======== Task input ========

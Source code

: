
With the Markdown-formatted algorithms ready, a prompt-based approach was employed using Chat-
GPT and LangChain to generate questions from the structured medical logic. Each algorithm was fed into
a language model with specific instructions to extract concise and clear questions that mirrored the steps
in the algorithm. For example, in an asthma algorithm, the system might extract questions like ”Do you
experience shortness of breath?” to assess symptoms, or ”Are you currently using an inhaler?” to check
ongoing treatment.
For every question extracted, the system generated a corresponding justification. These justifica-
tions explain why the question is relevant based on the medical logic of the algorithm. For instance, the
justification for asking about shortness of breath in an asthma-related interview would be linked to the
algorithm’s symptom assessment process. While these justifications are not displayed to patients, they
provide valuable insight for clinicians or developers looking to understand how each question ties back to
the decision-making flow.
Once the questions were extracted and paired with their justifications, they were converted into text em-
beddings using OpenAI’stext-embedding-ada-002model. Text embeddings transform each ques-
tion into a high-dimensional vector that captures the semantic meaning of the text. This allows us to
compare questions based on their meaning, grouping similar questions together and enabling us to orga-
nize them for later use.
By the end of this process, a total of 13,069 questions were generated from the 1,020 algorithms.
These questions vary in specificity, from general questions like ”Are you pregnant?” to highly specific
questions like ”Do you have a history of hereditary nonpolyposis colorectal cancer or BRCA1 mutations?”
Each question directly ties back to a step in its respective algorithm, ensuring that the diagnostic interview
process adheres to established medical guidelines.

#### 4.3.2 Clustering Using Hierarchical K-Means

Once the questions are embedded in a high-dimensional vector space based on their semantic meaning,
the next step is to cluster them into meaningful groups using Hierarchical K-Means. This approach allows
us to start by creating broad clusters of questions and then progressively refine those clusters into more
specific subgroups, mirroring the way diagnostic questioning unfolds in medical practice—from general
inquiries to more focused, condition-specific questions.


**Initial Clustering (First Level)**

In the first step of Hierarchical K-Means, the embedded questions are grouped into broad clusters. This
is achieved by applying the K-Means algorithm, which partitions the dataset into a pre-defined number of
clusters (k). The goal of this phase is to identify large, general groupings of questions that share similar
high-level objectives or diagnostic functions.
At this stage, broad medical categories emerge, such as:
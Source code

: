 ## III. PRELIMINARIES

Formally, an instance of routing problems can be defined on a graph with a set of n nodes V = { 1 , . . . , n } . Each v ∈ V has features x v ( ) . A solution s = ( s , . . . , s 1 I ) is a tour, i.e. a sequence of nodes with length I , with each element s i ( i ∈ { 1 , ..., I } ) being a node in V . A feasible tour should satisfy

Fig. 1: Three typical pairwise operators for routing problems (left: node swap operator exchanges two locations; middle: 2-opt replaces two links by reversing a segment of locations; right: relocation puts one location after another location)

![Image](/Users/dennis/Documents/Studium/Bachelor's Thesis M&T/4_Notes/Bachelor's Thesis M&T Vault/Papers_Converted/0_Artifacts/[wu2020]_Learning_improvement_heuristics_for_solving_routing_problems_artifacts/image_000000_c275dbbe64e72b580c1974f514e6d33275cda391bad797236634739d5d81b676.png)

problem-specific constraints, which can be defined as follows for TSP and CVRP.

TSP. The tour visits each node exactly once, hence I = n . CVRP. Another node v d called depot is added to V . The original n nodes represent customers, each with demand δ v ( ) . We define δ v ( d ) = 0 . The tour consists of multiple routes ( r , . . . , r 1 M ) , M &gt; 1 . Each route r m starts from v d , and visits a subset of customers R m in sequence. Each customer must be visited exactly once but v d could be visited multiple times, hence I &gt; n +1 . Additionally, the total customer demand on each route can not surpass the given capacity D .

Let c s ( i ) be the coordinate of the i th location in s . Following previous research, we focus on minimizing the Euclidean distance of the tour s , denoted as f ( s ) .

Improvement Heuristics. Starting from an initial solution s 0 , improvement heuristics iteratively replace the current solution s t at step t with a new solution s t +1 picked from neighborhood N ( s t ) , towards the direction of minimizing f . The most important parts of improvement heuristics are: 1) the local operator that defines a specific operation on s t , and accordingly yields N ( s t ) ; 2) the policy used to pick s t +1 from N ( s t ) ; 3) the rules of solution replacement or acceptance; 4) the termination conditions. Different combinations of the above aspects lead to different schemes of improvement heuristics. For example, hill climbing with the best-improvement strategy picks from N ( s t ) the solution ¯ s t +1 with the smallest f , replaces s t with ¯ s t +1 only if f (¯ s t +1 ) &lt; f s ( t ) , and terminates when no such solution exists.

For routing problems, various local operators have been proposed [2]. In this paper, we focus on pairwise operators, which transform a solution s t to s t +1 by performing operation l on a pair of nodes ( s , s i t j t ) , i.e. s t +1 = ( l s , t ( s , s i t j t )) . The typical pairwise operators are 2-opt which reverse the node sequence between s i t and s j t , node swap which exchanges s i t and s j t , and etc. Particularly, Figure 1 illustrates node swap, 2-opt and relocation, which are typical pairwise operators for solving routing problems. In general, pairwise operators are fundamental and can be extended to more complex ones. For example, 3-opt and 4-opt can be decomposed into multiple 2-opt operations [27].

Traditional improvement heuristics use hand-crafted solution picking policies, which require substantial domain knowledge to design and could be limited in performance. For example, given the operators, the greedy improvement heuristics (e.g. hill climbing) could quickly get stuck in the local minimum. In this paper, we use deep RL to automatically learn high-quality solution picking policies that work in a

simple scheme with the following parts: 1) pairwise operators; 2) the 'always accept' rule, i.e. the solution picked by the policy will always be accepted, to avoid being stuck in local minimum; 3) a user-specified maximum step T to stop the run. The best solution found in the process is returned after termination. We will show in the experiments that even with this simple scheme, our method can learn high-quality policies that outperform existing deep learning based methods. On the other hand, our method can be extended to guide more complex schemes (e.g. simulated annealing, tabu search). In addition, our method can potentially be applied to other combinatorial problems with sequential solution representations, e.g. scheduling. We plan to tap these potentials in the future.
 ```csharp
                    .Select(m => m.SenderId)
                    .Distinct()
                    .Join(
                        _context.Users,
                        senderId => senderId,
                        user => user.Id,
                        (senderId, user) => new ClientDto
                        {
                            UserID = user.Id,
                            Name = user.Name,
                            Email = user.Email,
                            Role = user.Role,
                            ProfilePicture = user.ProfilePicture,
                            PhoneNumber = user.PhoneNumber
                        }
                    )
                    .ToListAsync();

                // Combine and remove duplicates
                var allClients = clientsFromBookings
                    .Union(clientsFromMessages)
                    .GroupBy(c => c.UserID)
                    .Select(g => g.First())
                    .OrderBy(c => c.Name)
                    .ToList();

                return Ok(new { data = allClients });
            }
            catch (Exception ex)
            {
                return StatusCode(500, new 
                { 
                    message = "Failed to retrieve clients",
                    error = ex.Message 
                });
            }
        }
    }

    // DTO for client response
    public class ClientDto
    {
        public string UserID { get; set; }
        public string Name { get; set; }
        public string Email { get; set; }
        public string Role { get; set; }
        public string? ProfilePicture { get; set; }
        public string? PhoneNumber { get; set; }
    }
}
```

========

→ Task to complete
Your task is to restate, word for word, only those lines above that fall between the line holding "problem-specific constraints, which" and the line holding "Let c s ( i", inclusive.

→ Written answer
problem-specific constraints, which can be defined as follows for TSP and CVRP.

TSP. The tour visits each node exactly once, hence I = n . CVRP. Another node v d called depot is added to V . The original n nodes represent customers, each with demand δ v ( ) . We define δ v ( d ) = 0 . The tour consists of multiple routes ( r , . . . , r 1 M ) , M &gt; 1 . Each route r m starts from v d , and visits a subset of customers R m in sequence. Each customer must be visited exactly once but v d could be visited multiple times, hence I &gt; n +1 . Additionally, the total customer demand on each route can not surpass the given capacity D .

Let c s ( i ) be the coordinate of the i th location in s . Following previous research, we focus on minimizing the Euclidean distance of the tour s , denoted as f ( s ) .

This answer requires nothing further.